Exercise
Set out exactly every line of the entries below, starting at the line that holds "- **Market Makers:**: Market" and stopping after the line that holds "- Maximize support".

Data in this exercise
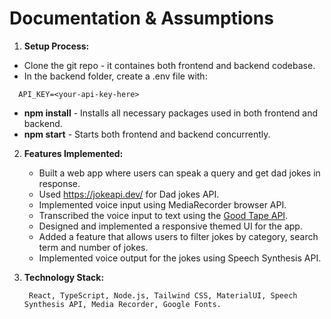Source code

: # **Documentation & Assumptions**


1. **Setup Process:**

- Clone the git repo - it containes both frontend and backend codebase.
- In the backend folder, create a .env file with:
 ```env
   API_KEY=<your-api-key-here>
 ```
-	**npm install** - Installs all necessary packages used in both frontend and backend.
-	**npm start** - Starts both frontend and backend concurrently.

2. **Features Implemented:**

	- Built a web app where users can speak a query and get dad jokes in response.
	- Used https://jokeapi.dev/ for Dad jokes API.
	- Implemented voice input using MediaRecorder browser API.
	- Transcribed the voice input to text using the [Good Tape API](https://api.goodtape.io/docs).
	- Designed and implemented a responsive themed UI for the app.
	- Added a feature that allows users to filter jokes by category, search term and number of jokes.
	- Implemented voice output for the jokes using Speech Synthesis API.

3. **Technology Stack:**

		React, TypeScript, Node.js, Tailwind CSS, MaterialUI, Speech Synthesis API, Media Recorder, Google Fonts.

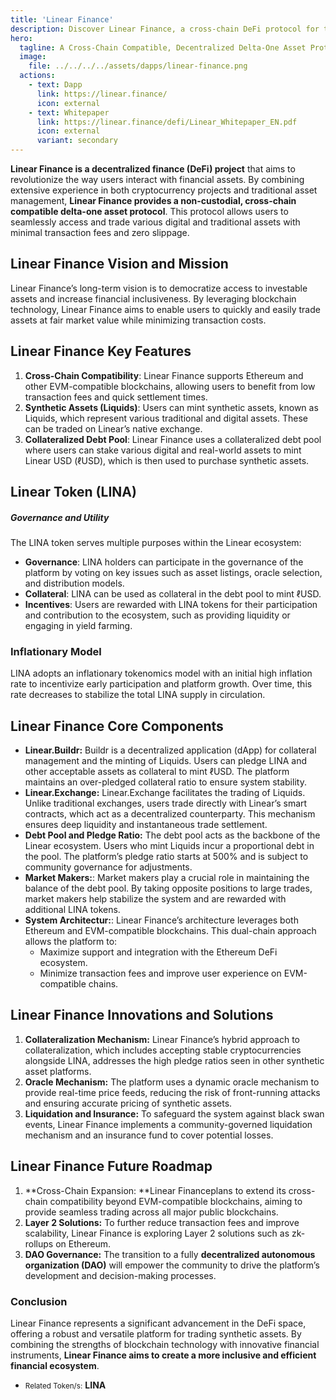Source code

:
 ```yaml
---
title: 'Linear Finance'
description: Discover Linear Finance, a cross-chain DeFi protocol for trading synthetic assets with low fees and deep liquidity.
hero:
  tagline: A Cross-Chain Compatible, Decentralized Delta-One Asset Protocol.
  image: 
    file: ../../../../assets/dapps/linear-finance.png
  actions:
    - text: Dapp
      link: https://linear.finance/
      icon: external
    - text: Whitepaper
      link: https://linear.finance/defi/Linear_Whitepaper_EN.pdf
      icon: external
      variant: secondary
---
```


**Linear Finance is a decentralized finance (DeFi) project** that aims to revolutionize the way users interact with financial assets. By combining extensive experience in both cryptocurrency projects and traditional asset management, **Linear Finance provides a non-custodial, cross-chain compatible delta-one asset protocol**. This protocol allows users to seamlessly access and trade various digital and traditional assets with minimal transaction fees and zero slippage.

## Linear Finance **Vision and Mission**
Linear Finance’s long-term vision is to democratize access to investable assets and increase financial inclusiveness. By leveraging blockchain technology, Linear Finance aims to enable users to quickly and easily trade assets at fair market value while minimizing transaction costs.

## Linear Finance Key Features
1. **Cross-Chain Compatibility**: Linear Finance supports Ethereum and other EVM-compatible blockchains, allowing users to benefit from low transaction fees and quick settlement times.
2. **Synthetic Assets (Liquids)**: Users can mint synthetic assets, known as Liquids, which represent various traditional and digital assets. These can be traded on Linear’s native exchange.
3. **Collateralized Debt Pool**: Linear Finance uses a collateralized debt pool where users can stake various digital and real-world assets to mint Linear USD (ℓUSD), which is then used to purchase synthetic assets.

## Linear Token (LINA)
##### Governance and Utility

The LINA token serves multiple purposes within the Linear ecosystem:
- **Governance**: LINA holders can participate in the governance of the platform by voting on key issues such as asset listings, oracle selection, and distribution models.
- **Collateral**: LINA can be used as collateral in the debt pool to mint ℓUSD.
- **Incentives**: Users are rewarded with LINA tokens for their participation and contribution to the ecosystem, such as providing liquidity or engaging in yield farming.

### Inflationary Model
LINA adopts an inflationary tokenomics model with an initial high inflation rate to incentivize early participation and platform growth. Over time, this rate decreases to stabilize the total LINA supply in circulation.

## Linear Finance Core Components
- **Linear.Buildr:** Buildr is a decentralized application (dApp) for collateral management and the minting of Liquids. Users can pledge LINA and other acceptable assets as collateral to mint ℓUSD. The platform maintains an over-pledged collateral ratio to ensure system stability.
- **Linear.Exchange:** Linear.Exchange facilitates the trading of Liquids. Unlike traditional exchanges, users trade directly with Linear’s smart contracts, which act as a decentralized counterparty. This mechanism ensures deep liquidity and instantaneous trade settlement.
- **Debt Pool and Pledge Ratio:** The debt pool acts as the backbone of the Linear ecosystem. Users who mint Liquids incur a proportional debt in the pool. The platform’s pledge ratio starts at 500% and is subject to community governance for adjustments.
- **Market Makers:**: Market makers play a crucial role in maintaining the balance of the debt pool. By taking opposite positions to large trades, market makers help stabilize the system and are rewarded with additional LINA tokens.
- **System Architectur:**: Linear Finance’s architecture leverages both Ethereum and EVM-compatible blockchains. This dual-chain approach allows the platform to:
    - Maximize support and integration with the Ethereum DeFi ecosystem.
    - Minimize transaction fees and improve user experience on EVM-compatible chains.

## Linear Finance Innovations and Solutions
1. **Collateralization Mechanism:** Linear Finance’s hybrid approach to collateralization, which includes accepting stable cryptocurrencies alongside LINA, addresses the high pledge ratios seen in other synthetic asset platforms.
2. **Oracle Mechanism:** The platform uses a dynamic oracle mechanism to provide real-time price feeds, reducing the risk of front-running attacks and ensuring accurate pricing of synthetic assets.
3. **Liquidation and Insurance:** To safeguard the system against black swan events, Linear Finance implements a community-governed liquidation mechanism and an insurance fund to cover potential losses.

## Linear Finance Future Roadmap
1. **Cross-Chain Expansion: **Linear Financeplans to extend its cross-chain compatibility beyond EVM-compatible blockchains, aiming to provide seamless trading across all major public blockchains.
2. **Layer 2 Solutions:** To further reduce transaction fees and improve scalability, Linear Finance is exploring Layer 2 solutions such as zk-rollups on Ethereum.
3. **DAO Governance:** The transition to a fully **decentralized autonomous organization (DAO)** will empower the community to drive the platform’s development and decision-making processes.

### Conclusion
Linear Finance represents a significant advancement in the DeFi space, offering a robust and versatile platform for trading synthetic assets. By combining the strengths of blockchain technology with innovative financial instruments, **Linear Finance aims to create a more inclusive and efficient financial ecosystem**.

- <small>Related Token/s:</small> **LINA**

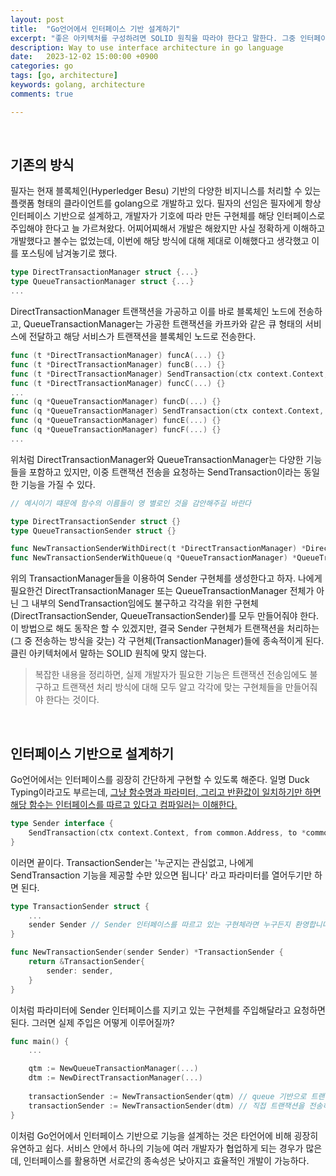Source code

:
 ```yaml
---
layout: post
title:  "Go언어에서 인터페이스 기반 설계하기" 
excerpt: "좋은 아키텍처를 구성하려면 SOLID 원칙을 따라야 한다고 말한다. 그중 인터페이스 기반의 설계는 향후 확장성 및 유연한 환경을 위해 꼭 필요한 방법인데, 이번 포스팅에서는 go언어를 사용하여 인터페이스 기반의 설계를 경험한 내용을 공유하고자 한다."
description: Way to use interface architecture in go language
date:   2023-12-02 15:00:00 +0900
categories: go
tags: [go, architecture]
keywords: golang, architecture
comments: true

---
```


<br>

## 기존의 방식

필자는 현재 블록체인(Hyperledger Besu) 기반의 다양한 비지니스를 처리할 수 있는 플랫폼 형태의 클라이언트를 golang으로 개발하고 있다. 필자의 선임은 필자에게 항상 인터페이스 기반으로 설계하고, 개발자가 기호에 따라 만든 구현체를 해당 인터페이스로 주입해야 한다고 늘 가르쳐왔다. 어찌어찌해서 개발은 해왔지만 사실 정확하게 이해하고 개발했다고 볼수는 없었는데, 이번에 해당 방식에 대해 제대로 이해했다고 생각했고 이를 포스팅에 남겨놓기로 했다.

```go
type DirectTransactionManager struct {...}
type QueueTransactionManager struct {...}
...
```

DirectTransactionManager 트랜잭션을 가공하고 이를 바로 블록체인 노드에 전송하고, QueueTransactionManager는 가공한 트랜잭션을 카프카와 같은 큐 형태의 서비스에 전달하고 해당 서비스가 트랜잭션을 블록체인 노드로 전송한다.  

```go
func (t *DirectTransactionManager) funcA(...) {}
func (t *DirectTransactionManager) funcB(...) {}
func (t *DirectTransactionManager) SendTransaction(ctx context.Context, from common.Address, to *common.Address, value *big.Int, data []byte) error
func (t *DirectTransactionManager) funcC(...) {}
...
func (q *QueueTransactionManager) funcD(...) {}
func (q *QueueTransactionManager) SendTransaction(ctx context.Context, from common.Address, to *common.Address, value *big.Int, data []byte) error
func (q *QueueTransactionManager) funcE(...) {}
func (q *QueueTransactionManager) funcF(...) {}
...
```

위처럼 DirectTransactionManager와 QueueTransactionManager는 다양한 기능들을 포함하고 있지만, 이중 트랜잭션 전송을 요청하는 SendTransaction이라는 동일한 기능을 가질 수 있다.

```go
// 예시이기 떄문에 함수의 이름들이 영 별로인 것을 감안해주길 바란다

type DirectTransactionSender struct {}
type QueueTransactionSender struct {}

func NewTransactionSenderWithDirect(t *DirectTransactionManager) *DirectTransactionSender
func NewTransactionSenderWithQueue(q *QueueTransactionManager) *QueueTransactionSender
```

위의 TransactionManager들을 이용하여 Sender 구현체를 생성한다고 하자. 나에게 필요한건 DirectTransactionManager 또는 QueueTransactionManager 전체가 아닌 그 내부의 SendTransaction임에도 불구하고 각각을 위한 구현체(DirectTransactionSender, QueueTransactionSender)를 모두 만들어줘야 한다.  
이 방법으로 해도 동작은 할 수 있겠지만, 결국 Sender 구현체가 트랜잭션을 처리하는(그 중 전송하는 방식을 갖는) 각 구현체(TransactionManager)들에 종속적이게 된다. 클린 아키텍처에서 말하는 SOLID 원칙에 맞지 않는다.

> 복잡한 내용을 정리하면, 실제 개발자가 필요한 기능은 트랜잭션 전송임에도 불구하고 트랜잭션 처리 방식에 대해 모두 알고 각각에 맞는 구현체들을 만들어줘야 한다는 것이다.

<br>

## 인터페이스 기반으로 설계하기

Go언어에서는 인터페이스를 굉장히 간단하게 구현할 수 있도록 해준다. 일명 Duck Typing이라고도 부르는데, <u>그냥 함수명과 파라미터, 그리고 반환값이 일치하기만 하면 해당 함수는 인터페이스를 따르고 있다고 컴파일러는 이해한다.</u>

```go
type Sender interface {
    SendTransaction(ctx context.Context, from common.Address, to *common.Address, value *big.Int, data []byte) error
}
```

이러면 끝이다. TransactionSender는 '누군지는 관심없고, 나에게 SendTransaction 기능을 제공할 수만 있으면 됩니다' 라고 파라미터를 열어두기만 하면 된다.

```go
type TransactionSender struct {
    ...
    sender Sender // Sender 인터페이스를 따르고 있는 구현체라면 누구든지 환영합니다!
}

func NewTransactionSender(sender Sender) *TransactionSender {
    return &TransactionSender{
        sender: sender,
    }
}
```

이처럼 파라미터에 Sender 인터페이스를 지키고 있는 구현체를 주입해달라고 요청하면 된다. 그러면 실제 주입은 어떻게 이루어질까?

```go
func main() {
    ...

    qtm := NewQueueTransactionManager(...)
    dtm := NewDirectTransactionManager(...)
    
    transactionSender := NewTransactionSender(qtm) // queue 기반으로 트랜잭션을 전송하고자 하는 경우
    transactionSender := NewTransactionSender(dtm) // 직접 트랜잭션을 전송하고자 하는 경우
}
```

이처럼 Go언어에서 인터페이스 기반으로 기능을 설계하는 것은 타언어에 비해 굉장히 유연하고 쉽다. 서비스 안에서 하나의 기능에 여러 개발자가 협업하게 되는 경우가 많은데, 인터페이스를 활용하면 서로간의 종속성은 낮아지고 효율적인 개발이 가능하다.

Exercise solution
- **Market Makers:**: Market makers play a crucial role in maintaining the balance of the debt pool. By taking opposite positions to large trades, market makers help stabilize the system and are rewarded with additional LINA tokens.
- **System Architectur:**: Linear Finance’s architecture leverages both Ethereum and EVM-compatible blockchains. This dual-chain approach allows the platform to:
    - Maximize support and integration with the Ethereum DeFi ecosystem.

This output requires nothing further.